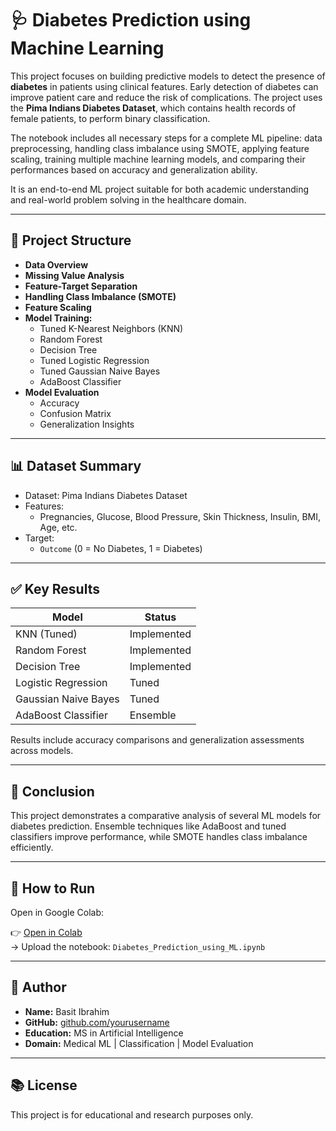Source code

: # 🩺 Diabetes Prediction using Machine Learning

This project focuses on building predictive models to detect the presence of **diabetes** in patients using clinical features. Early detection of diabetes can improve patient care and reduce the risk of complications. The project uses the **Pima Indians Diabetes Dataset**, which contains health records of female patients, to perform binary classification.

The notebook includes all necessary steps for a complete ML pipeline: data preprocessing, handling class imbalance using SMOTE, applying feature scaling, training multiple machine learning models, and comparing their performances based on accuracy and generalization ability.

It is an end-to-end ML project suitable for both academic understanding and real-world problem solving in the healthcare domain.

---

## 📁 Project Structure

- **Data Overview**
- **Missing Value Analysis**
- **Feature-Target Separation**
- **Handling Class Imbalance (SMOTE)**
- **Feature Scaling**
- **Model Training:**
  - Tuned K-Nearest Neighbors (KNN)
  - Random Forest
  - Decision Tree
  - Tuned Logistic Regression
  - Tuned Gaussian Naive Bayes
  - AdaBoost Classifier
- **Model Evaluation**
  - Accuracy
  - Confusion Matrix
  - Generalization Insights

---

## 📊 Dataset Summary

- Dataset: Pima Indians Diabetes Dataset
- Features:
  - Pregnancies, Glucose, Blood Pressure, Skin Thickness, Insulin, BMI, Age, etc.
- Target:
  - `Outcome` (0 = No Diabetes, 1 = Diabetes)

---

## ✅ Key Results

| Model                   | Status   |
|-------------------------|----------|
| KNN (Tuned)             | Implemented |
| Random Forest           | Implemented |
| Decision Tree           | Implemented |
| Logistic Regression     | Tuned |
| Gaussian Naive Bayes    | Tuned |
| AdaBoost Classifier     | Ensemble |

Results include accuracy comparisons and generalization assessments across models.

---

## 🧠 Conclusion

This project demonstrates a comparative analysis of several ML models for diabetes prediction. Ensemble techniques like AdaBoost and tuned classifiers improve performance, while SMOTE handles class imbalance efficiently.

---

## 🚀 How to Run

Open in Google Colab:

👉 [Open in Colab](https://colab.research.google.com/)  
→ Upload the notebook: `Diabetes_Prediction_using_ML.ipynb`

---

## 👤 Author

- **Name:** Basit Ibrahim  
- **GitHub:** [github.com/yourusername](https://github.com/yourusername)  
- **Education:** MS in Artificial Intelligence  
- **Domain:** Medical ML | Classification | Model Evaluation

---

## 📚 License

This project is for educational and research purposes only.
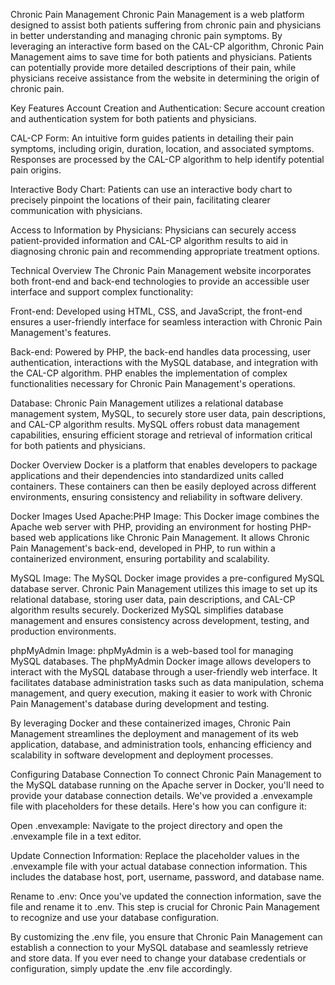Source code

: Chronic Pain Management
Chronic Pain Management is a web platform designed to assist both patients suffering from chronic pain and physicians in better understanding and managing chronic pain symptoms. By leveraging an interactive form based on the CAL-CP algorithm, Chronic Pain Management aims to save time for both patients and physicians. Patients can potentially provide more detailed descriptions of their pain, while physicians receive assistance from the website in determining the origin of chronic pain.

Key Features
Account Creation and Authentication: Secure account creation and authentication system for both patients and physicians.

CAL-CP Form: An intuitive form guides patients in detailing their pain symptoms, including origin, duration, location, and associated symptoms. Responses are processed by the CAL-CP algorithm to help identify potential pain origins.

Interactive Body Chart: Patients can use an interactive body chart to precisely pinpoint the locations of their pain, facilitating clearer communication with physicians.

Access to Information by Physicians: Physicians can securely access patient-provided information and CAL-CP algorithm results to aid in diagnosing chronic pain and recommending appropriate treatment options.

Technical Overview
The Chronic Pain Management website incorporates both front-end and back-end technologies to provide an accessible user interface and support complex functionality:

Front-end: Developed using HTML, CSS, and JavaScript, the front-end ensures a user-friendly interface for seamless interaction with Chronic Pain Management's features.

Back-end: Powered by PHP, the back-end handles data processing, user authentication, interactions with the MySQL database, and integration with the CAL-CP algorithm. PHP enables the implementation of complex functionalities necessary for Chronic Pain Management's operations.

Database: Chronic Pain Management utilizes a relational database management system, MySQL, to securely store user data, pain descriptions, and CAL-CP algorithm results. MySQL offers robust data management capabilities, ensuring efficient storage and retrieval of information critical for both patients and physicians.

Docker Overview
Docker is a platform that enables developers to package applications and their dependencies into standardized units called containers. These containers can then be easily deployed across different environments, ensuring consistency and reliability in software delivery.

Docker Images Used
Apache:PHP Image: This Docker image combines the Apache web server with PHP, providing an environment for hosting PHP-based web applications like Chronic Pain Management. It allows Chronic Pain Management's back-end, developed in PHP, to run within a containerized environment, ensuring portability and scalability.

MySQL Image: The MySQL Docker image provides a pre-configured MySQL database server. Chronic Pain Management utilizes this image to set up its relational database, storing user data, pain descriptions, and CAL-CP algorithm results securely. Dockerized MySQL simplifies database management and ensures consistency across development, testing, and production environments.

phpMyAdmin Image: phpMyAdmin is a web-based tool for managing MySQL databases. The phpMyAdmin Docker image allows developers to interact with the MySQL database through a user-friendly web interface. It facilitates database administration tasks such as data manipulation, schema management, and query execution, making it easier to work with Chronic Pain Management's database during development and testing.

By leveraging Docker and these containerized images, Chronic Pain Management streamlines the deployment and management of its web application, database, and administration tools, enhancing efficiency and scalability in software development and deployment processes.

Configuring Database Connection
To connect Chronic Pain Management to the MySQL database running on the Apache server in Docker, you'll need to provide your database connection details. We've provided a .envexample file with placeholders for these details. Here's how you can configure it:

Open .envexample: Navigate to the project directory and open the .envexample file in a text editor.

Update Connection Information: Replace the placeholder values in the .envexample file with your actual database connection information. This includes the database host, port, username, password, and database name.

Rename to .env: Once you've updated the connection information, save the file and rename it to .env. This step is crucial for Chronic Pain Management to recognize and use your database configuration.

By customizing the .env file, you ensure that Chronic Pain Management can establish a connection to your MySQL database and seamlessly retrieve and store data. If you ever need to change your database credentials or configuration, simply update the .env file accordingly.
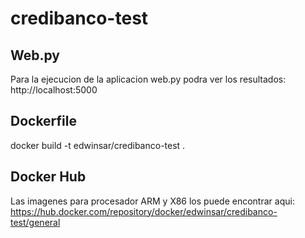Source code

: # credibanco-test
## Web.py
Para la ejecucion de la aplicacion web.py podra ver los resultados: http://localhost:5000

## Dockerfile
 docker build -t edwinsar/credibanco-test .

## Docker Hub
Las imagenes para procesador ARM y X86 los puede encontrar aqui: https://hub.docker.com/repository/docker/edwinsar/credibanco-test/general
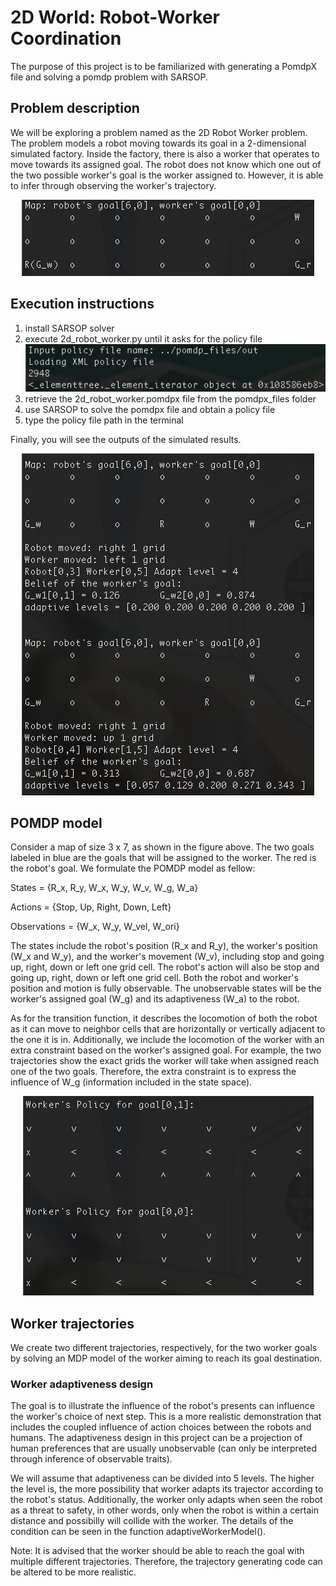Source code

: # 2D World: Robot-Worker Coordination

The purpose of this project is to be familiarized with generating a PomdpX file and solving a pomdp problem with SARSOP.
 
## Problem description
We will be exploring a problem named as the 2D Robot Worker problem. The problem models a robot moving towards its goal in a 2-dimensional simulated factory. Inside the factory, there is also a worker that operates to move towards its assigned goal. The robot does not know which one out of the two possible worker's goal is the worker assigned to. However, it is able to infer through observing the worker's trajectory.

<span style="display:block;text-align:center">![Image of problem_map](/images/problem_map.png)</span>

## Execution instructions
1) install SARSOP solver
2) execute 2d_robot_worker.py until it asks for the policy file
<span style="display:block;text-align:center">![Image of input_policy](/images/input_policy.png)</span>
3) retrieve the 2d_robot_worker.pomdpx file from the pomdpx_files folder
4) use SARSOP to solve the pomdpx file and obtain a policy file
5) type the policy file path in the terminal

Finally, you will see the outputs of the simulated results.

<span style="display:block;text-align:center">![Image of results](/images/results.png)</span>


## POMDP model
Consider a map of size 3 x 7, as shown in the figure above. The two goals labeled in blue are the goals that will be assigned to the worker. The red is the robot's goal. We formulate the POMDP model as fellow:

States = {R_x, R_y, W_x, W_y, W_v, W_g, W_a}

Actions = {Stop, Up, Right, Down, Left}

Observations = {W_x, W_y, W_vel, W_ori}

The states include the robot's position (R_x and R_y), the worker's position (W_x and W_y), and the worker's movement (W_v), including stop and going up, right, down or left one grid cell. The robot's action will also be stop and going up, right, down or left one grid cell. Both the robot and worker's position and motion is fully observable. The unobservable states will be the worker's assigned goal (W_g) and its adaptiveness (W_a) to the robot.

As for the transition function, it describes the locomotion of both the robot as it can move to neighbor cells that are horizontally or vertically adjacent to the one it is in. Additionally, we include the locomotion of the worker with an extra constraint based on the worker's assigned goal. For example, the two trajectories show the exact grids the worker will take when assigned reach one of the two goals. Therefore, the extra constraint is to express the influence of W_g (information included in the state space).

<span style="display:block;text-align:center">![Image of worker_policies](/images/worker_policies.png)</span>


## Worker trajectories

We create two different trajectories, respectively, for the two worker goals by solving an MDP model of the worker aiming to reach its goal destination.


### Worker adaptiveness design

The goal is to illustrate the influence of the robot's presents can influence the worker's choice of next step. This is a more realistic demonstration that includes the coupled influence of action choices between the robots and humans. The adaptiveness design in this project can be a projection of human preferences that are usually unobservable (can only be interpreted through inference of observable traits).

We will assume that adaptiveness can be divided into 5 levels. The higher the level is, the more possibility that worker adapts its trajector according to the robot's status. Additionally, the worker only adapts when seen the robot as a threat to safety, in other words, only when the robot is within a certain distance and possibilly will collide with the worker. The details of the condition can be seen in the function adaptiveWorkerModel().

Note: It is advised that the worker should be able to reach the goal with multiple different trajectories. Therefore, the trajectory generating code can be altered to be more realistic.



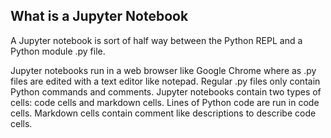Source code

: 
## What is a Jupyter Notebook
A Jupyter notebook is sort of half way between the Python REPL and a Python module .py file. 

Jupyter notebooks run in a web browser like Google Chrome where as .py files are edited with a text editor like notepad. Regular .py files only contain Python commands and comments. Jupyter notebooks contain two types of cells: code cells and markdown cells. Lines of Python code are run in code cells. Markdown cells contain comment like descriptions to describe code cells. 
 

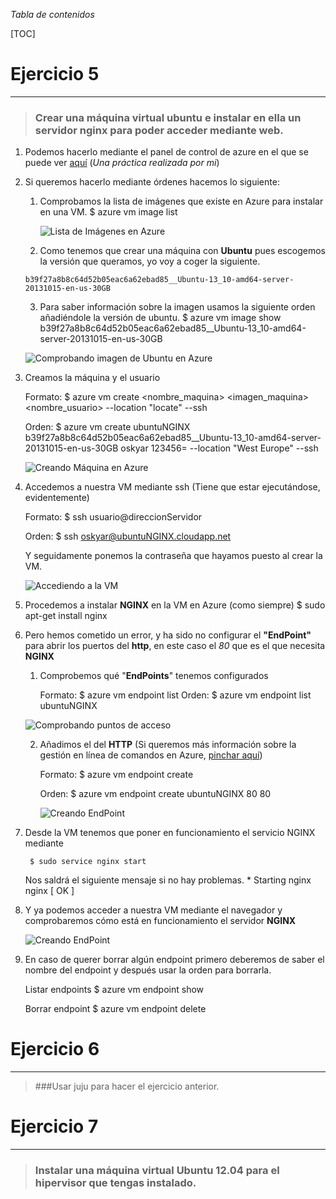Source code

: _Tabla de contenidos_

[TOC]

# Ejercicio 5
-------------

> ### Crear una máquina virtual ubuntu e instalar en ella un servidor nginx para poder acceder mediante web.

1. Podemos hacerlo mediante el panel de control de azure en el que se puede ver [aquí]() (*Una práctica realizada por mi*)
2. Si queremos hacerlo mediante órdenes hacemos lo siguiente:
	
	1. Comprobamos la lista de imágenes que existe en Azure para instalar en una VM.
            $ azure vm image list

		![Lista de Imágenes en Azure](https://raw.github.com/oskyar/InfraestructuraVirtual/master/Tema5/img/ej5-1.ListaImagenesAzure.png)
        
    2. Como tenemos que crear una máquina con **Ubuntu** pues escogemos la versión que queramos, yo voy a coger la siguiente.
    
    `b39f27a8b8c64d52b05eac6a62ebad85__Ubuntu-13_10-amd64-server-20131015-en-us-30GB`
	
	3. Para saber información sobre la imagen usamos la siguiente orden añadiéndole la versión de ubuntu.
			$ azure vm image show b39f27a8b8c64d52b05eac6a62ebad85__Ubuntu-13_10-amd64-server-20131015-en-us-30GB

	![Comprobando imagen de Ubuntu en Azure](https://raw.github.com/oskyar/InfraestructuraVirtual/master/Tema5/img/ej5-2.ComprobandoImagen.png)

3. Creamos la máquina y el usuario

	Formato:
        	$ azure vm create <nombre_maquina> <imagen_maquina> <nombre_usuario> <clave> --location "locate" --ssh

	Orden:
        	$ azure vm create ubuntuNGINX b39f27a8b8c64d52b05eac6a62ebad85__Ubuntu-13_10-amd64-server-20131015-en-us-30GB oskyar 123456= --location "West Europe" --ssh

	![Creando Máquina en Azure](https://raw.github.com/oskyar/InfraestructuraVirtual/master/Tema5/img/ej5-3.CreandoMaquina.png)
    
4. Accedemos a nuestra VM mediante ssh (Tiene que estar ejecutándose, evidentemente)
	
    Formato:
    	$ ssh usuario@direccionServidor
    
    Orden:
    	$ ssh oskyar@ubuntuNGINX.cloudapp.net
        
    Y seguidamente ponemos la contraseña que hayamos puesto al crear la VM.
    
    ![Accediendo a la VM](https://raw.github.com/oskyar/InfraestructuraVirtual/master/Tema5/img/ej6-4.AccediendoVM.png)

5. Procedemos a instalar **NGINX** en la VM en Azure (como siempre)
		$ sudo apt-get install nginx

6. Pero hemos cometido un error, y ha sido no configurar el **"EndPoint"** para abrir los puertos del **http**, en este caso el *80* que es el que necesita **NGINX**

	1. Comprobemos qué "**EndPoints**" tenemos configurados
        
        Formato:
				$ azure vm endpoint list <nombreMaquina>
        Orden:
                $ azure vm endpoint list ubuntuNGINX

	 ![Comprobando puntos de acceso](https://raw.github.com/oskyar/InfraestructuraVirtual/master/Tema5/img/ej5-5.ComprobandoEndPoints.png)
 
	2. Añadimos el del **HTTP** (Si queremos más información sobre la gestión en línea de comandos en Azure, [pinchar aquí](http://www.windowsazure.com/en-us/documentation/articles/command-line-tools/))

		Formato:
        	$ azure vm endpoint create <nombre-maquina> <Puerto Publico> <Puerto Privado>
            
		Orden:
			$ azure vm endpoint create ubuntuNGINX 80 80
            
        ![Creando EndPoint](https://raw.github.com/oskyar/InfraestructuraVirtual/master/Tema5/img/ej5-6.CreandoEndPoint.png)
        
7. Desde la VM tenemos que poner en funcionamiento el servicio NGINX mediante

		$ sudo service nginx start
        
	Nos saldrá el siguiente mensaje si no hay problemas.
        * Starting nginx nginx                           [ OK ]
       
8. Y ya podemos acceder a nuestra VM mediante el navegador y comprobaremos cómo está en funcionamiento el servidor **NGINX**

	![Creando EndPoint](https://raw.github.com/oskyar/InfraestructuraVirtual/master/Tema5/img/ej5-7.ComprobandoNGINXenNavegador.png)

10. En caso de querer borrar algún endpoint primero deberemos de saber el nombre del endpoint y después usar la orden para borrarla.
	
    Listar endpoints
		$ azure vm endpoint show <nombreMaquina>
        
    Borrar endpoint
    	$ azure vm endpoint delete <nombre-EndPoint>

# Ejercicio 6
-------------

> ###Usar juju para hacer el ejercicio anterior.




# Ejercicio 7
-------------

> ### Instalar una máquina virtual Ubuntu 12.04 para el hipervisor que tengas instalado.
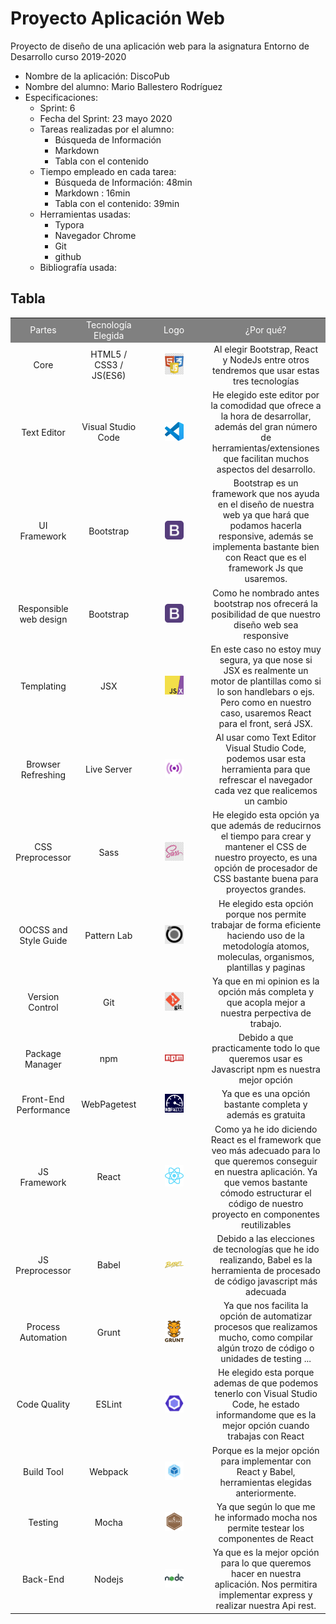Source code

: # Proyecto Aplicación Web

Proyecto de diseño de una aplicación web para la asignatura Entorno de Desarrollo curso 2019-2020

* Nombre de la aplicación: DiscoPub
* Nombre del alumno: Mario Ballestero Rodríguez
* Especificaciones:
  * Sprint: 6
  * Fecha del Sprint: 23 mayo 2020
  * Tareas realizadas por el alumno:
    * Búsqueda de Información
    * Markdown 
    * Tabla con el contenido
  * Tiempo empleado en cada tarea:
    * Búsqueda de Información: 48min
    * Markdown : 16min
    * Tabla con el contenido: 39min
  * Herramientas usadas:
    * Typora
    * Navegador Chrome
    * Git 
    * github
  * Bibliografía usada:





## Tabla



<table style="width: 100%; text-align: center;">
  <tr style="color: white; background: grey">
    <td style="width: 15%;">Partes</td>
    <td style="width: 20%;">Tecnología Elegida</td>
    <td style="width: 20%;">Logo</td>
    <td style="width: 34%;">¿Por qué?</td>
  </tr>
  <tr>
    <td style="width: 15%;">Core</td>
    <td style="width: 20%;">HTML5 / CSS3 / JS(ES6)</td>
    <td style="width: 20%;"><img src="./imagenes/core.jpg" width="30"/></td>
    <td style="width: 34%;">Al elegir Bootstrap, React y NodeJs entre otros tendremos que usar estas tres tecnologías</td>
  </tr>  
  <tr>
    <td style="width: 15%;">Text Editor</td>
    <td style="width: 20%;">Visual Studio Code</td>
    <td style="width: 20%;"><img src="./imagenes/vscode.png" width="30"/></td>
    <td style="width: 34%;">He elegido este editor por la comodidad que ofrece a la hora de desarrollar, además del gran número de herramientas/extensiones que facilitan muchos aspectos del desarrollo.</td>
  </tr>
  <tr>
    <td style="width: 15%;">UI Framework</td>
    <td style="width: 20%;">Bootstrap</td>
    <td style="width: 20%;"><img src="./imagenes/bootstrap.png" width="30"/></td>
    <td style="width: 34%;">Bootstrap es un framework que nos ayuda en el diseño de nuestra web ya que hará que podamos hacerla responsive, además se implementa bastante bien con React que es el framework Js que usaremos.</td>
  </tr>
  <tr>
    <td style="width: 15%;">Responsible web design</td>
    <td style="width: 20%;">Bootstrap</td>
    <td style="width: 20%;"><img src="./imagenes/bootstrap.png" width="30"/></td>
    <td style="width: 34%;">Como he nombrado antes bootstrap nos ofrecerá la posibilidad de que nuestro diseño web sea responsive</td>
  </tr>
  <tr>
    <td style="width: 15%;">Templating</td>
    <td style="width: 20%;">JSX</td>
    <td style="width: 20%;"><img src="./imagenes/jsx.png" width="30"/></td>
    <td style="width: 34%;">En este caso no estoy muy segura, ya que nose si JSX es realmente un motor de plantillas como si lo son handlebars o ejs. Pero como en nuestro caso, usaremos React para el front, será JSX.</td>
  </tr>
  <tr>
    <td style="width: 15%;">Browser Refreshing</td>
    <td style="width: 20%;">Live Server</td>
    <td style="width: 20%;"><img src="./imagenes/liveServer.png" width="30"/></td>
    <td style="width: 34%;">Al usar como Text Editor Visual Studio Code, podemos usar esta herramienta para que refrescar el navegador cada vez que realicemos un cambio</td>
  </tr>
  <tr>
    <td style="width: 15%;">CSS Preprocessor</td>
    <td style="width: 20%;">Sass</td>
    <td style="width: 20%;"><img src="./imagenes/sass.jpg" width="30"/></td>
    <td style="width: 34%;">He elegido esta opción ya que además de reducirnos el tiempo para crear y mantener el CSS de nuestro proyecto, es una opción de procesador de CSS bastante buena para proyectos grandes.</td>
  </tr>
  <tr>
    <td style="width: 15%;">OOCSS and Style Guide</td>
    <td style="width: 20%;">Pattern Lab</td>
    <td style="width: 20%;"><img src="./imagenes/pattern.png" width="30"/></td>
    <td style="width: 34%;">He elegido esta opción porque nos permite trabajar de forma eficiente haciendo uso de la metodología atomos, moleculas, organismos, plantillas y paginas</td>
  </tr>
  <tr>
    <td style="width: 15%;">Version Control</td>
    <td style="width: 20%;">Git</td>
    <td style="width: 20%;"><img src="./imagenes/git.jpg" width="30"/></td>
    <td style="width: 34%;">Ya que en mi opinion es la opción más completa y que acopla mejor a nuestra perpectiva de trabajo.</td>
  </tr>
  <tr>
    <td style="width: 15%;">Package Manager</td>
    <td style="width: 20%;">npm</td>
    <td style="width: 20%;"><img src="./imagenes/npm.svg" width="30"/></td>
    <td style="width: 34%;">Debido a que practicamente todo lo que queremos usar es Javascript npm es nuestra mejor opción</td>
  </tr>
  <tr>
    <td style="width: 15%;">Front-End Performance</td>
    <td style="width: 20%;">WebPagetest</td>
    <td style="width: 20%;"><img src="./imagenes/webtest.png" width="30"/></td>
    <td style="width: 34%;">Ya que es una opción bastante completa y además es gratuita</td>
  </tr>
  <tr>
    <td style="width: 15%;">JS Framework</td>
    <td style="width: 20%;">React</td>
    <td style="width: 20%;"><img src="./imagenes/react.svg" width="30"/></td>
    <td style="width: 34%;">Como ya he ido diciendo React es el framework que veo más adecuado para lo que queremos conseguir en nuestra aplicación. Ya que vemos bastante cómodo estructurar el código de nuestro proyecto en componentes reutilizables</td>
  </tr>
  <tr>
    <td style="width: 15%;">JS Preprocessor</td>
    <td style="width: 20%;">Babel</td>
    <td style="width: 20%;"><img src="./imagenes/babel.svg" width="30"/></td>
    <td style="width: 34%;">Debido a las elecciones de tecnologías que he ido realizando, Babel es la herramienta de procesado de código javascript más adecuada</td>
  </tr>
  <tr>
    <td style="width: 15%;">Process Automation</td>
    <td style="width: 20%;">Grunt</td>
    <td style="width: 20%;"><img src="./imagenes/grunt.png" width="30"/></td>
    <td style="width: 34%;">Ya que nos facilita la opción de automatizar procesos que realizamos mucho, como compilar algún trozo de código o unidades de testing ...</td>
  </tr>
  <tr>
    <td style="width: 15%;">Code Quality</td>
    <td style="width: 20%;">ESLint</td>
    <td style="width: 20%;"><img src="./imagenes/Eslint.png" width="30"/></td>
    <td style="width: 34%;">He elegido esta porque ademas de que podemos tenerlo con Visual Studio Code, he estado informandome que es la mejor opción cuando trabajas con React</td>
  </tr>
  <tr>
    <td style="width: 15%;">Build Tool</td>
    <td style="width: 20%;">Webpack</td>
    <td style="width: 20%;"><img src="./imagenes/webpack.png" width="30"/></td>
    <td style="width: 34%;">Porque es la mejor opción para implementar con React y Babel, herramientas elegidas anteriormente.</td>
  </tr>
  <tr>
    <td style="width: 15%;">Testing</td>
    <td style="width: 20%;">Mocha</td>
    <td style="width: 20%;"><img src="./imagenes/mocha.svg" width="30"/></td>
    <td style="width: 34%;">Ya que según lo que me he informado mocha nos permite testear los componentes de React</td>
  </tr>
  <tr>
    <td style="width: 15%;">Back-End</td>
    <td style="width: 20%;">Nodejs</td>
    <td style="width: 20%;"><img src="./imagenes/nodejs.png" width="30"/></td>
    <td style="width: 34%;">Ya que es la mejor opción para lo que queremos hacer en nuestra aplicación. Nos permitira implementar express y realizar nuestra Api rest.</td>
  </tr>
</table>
☆ ☆ ☆ ☆
**Exercise brief**
Please work out how many lines in the data include "sudo"; write that number only.

**Solution**
2